**WHAT THE TASK REQUIRES**
Pull out every line below holding the word "pages".

**RECORD SET**

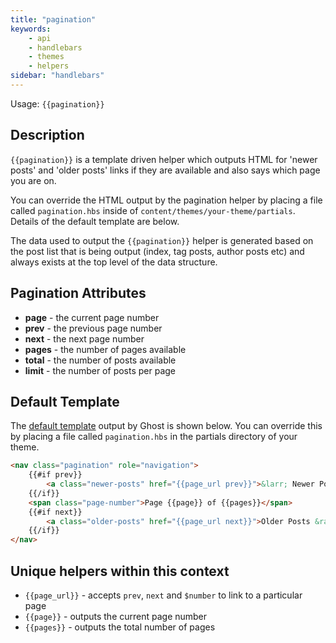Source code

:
 ```yaml
---
title: "pagination"
keywords:
    - api
    - handlebars
    - themes
    - helpers
sidebar: "handlebars"
---
```


Usage: `{{pagination}}`

## Description

`{{pagination}}` is a template driven helper which outputs HTML for 'newer posts' and 'older posts' links if they are available and also says which page you are on.

You can override the HTML output by the pagination helper by placing a file called `pagination.hbs` inside of `content/themes/your-theme/partials`. Details of the default template are below.

The data used to output the `{{pagination}}` helper is generated based on the post list that is being output (index, tag posts, author posts etc) and always exists at the top level of the data structure.

## Pagination Attributes

* **page** - the current page number
* **prev** - the previous page number
* **next** - the next page number
* **pages** - the number of pages available
* **total** - the number of posts available
* **limit** - the number of posts per page

## Default Template

The [default template](https://github.com/TryGhost/Ghost/blob/master/core/server/helpers/tpl/pagination.hbs) output by Ghost is shown below. You can override this by placing a file called `pagination.hbs` in the partials directory of your theme.

```html
<nav class="pagination" role="navigation">
    {{#if prev}}
        <a class="newer-posts" href="{{page_url prev}}">&larr; Newer Posts</a>
    {{/if}}
    <span class="page-number">Page {{page}} of {{pages}}</span>
    {{#if next}}
        <a class="older-posts" href="{{page_url next}}">Older Posts &rarr;</a>
    {{/if}}
</nav>
```

## Unique helpers within this context

- `{{page_url}}` - accepts `prev`, `next` and `$number` to link to a particular page
- `{{page}}` - outputs the current page number
- `{{pages}}` - outputs the total number of pages
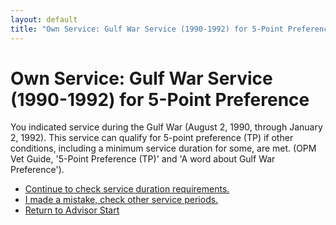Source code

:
 ```yaml
---
layout: default
title: "Own Service: Gulf War Service (1990-1992) for 5-Point Preference"
---
```


# Own Service: Gulf War Service (1990-1992) for 5-Point Preference

You indicated service during the Gulf War (August 2, 1990, through January 2, 1992). This service can qualify for 5-point preference (TP) if other conditions, including a minimum service duration for some, are met. (OPM Vet Guide, '5-Point Preference (TP)' and 'A word about Gulf War Preference').

*   [Continue to check service duration requirements.](./ownservice_tp_24month_rule_check.md)
*   [I made a mistake, check other service periods.](./ownservice_nodisability_nossps_checkserviceperiod.md)
*   [Return to Advisor Start](./start.md)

**RESULT FOR THIS TASK**
* **pages** - the number of pages available
    <span class="page-number">Page {{page}} of {{pages}}</span>
- `{{pages}}` - outputs the total number of pages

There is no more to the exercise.